I'm trying to make a Diablo style game, and i'm wondering on how to set up my mobs. I got models with bones and animations (walking, idle, hit, etc) and i want to know the best way to make it work nice.
1) How do the big studios implement the movement?i guess they use some kind of animation or they only use ragdolls on which they add forces?(this sounds a bid hard to do on a large scale game)
2)i was initially using Character Controllers on mobs but i read its mostly for player - i guess it's true?I was moving models using transform.rotate and charactercontroller.move
3)So the right way to do it is to add a ragdoll, make the rigidbodies 'isKinematic' and when i want to add a force i enable one or some of them?
!!Using force would be nice when the mob dies (so that death effect is realistic), when a mob is being hit(i can make a 'being hit' animation, but i guess forces would make it look cooler), and when a mob is being pushed(if a mob bumps on another).
4)i've also read about death effect being implemented with killing initial object and instanciating a ragdoll on its place - wont that be bad looking since ragdoll pose when it is instanciated will be different that mob's before it is destroyed?
5) when i apply a ragdoll on my mobs, even if i turn it to 'isKinematic', animation turns sloppy, and that is caused by the box/shpere/cylinder colliders applied because if i destroy them animation is fine again - what can i do about this??

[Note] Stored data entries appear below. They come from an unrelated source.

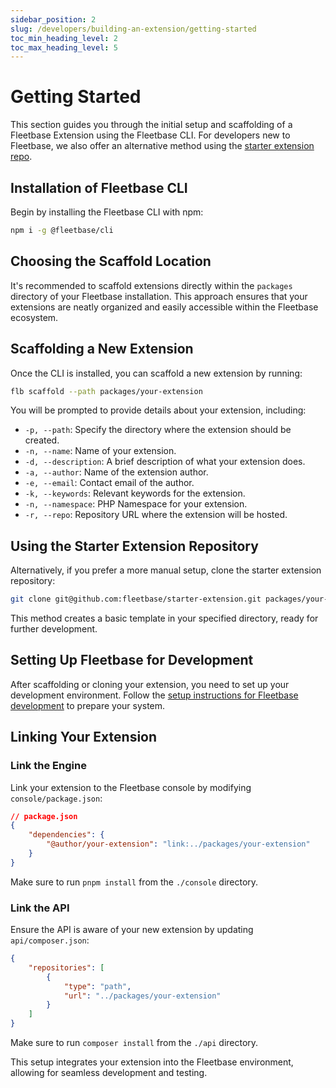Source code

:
 ```yaml
---
sidebar_position: 2
slug: /developers/building-an-extension/getting-started
toc_min_heading_level: 2
toc_max_heading_level: 5
---
```


# Getting Started

This section guides you through the initial setup and scaffolding of a Fleetbase Extension using the Fleetbase CLI. For developers new to Fleetbase, we also offer an alternative method using the [starter extension repo](https://github.com/fleetbase/starter-extension).

## Installation of Fleetbase CLI

Begin by installing the Fleetbase CLI with npm:

```bash
npm i -g @fleetbase/cli
```

## Choosing the Scaffold Location

It's recommended to scaffold extensions directly within the `packages` directory of your Fleetbase installation. This approach ensures that your extensions are neatly organized and easily accessible within the Fleetbase ecosystem.


## Scaffolding a New Extension

Once the CLI is installed, you can scaffold a new extension by running:

```bash
flb scaffold --path packages/your-extension
```

You will be prompted to provide details about your extension, including:

- `-p, --path`: Specify the directory where the extension should be created.
- `-n, --name`: Name of your extension.
- `-d, --description`: A brief description of what your extension does.
- `-a, --author`: Name of the extension author.
- `-e, --email`: Contact email of the author.
- `-k, --keywords`: Relevant keywords for the extension.
- `-n, --namespace`: PHP Namespace for your extension.
- `-r, --repo`: Repository URL where the extension will be hosted.

## Using the Starter Extension Repository

Alternatively, if you prefer a more manual setup, clone the starter extension repository:

```bash
git clone git@github.com:fleetbase/starter-extension.git packages/your-extension
```

This method creates a basic template in your specified directory, ready for further development.

## Setting Up Fleetbase for Development

After scaffolding or cloning your extension, you need to set up your development environment. Follow the [setup instructions for Fleetbase development](/getting-started/install/for-development) to prepare your system.

## Linking Your Extension

### Link the Engine

Link your extension to the Fleetbase console by modifying `console/package.json`:

```json
// package.json
{
    "dependencies": {
        "@author/your-extension": "link:../packages/your-extension"
    }
}
```

Make sure to run `pnpm install` from the `./console` directory.

### Link the API

Ensure the API is aware of your new extension by updating `api/composer.json`:

```json
{
    "repositories": [
        {
            "type": "path",
            "url": "../packages/your-extension"
        }
    ]
}
```

Make sure to run `composer install` from the `./api` directory.

This setup integrates your extension into the Fleetbase environment, allowing for seamless development and testing.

6)I see that oncollision() similar functions detect ground collisions that i dont need atm - is there a way to exclude them or should i just compare collision layer/tag with ground's?
Answer by The-Arc-Games · Oct 11, 2011 at 09:28 AM
The first three questions are too much game design-wise to be answered easily. Implementing full ragdoll character movement is a time consuming and complex art, so you normally just use animations, translations and rotations (this is actually what most game studios do), especially since it looks very good when done decently.
Regarding 4, 5 and 6:
4- you solve this by instantiating the ragdoll in the current object's pose, and then destroying the ragdoll (see below)
5- this is most certainly because of unwanted intersections between the colliders. can be solved by hand if you're very patient
6- using layers to leave out unwanted collisions is the best and fastest way to go. Just go to the physics options in unity's configuration and correctly set the collision matrix.